Records for processing:
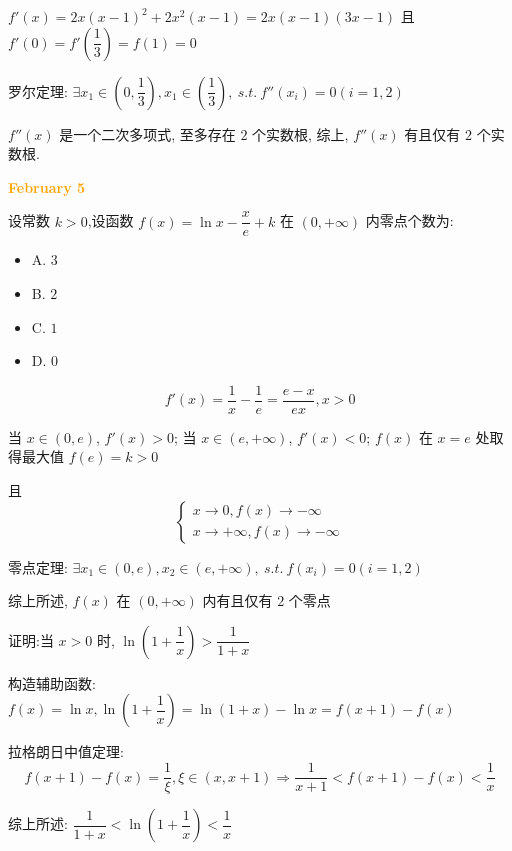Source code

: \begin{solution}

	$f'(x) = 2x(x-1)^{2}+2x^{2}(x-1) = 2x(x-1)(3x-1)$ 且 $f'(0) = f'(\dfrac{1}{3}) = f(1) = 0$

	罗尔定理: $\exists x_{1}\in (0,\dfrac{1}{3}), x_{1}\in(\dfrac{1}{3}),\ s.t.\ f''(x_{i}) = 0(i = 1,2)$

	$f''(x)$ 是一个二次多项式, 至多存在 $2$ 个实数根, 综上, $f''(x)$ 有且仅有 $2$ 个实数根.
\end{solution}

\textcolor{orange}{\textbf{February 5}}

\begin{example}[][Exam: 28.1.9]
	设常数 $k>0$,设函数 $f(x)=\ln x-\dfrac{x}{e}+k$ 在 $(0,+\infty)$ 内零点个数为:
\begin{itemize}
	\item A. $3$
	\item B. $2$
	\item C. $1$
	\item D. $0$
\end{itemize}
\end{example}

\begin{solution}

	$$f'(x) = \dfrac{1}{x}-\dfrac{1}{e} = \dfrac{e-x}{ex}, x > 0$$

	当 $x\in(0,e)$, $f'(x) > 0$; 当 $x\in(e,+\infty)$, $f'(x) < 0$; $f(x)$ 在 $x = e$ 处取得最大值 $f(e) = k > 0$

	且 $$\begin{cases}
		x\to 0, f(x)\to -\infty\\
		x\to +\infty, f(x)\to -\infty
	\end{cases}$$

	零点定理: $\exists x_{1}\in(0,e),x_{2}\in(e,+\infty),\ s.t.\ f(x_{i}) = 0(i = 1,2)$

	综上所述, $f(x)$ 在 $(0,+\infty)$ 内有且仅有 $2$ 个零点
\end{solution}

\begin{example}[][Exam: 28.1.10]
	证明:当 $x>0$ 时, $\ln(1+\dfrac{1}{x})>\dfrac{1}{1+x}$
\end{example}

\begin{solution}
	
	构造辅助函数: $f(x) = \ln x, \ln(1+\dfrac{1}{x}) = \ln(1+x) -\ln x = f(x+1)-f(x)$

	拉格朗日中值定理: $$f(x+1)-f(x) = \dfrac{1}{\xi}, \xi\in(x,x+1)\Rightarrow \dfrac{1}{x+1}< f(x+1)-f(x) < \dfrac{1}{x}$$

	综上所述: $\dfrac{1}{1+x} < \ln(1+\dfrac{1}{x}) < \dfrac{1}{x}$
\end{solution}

--

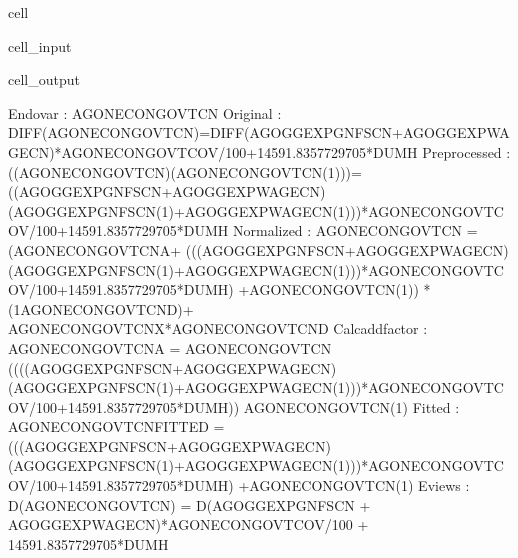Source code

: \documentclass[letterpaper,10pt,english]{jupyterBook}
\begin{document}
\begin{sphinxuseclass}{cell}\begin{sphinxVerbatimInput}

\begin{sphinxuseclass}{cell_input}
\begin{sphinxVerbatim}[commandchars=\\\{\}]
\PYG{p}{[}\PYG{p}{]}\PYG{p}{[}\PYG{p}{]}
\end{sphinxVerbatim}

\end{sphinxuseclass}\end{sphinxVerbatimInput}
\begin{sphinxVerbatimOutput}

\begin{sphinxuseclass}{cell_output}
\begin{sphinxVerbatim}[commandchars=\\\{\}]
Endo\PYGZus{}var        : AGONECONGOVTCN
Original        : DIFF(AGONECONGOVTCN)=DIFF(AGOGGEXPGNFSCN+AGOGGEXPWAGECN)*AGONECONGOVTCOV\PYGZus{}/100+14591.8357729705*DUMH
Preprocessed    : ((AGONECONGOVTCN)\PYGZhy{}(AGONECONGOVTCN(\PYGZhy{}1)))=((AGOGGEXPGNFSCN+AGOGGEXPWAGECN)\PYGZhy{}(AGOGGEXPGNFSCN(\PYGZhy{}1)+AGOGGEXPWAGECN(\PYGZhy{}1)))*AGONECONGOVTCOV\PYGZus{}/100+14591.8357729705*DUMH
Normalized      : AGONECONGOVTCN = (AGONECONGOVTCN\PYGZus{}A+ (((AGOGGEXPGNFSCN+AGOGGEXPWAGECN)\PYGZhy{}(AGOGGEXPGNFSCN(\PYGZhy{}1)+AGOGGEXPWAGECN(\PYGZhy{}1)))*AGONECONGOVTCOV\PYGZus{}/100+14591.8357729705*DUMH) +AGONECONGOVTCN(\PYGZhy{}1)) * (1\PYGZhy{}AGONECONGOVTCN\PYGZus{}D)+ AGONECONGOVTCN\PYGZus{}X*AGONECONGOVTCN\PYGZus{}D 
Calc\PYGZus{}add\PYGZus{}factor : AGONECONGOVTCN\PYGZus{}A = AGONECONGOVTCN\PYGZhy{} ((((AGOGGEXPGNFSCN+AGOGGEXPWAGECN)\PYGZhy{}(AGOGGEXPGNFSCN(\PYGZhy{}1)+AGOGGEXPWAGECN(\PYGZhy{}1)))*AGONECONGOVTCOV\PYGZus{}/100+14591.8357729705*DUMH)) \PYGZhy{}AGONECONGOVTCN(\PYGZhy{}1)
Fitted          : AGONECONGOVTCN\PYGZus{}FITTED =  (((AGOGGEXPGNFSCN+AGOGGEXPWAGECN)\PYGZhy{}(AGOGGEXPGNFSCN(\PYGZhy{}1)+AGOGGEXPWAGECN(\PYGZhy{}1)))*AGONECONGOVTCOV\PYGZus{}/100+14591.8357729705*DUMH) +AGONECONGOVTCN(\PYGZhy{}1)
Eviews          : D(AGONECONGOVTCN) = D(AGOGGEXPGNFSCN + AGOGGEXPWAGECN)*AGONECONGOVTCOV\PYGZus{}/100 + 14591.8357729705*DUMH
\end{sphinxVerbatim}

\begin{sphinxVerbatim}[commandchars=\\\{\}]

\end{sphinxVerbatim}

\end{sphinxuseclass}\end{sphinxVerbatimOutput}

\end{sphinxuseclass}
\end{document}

Activity:
Search the records for the word "exists" and copy out every line that holds it.

Reply to the exercise:
	罗尔定理: $\exists x_{1}\in (0,\dfrac{1}{3}), x_{1}\in(\dfrac{1}{3}),\ s.t.\ f''(x_{i}) = 0(i = 1,2)$
	零点定理: $\exists x_{1}\in(0,e),x_{2}\in(e,+\infty),\ s.t.\ f(x_{i}) = 0(i = 1,2)$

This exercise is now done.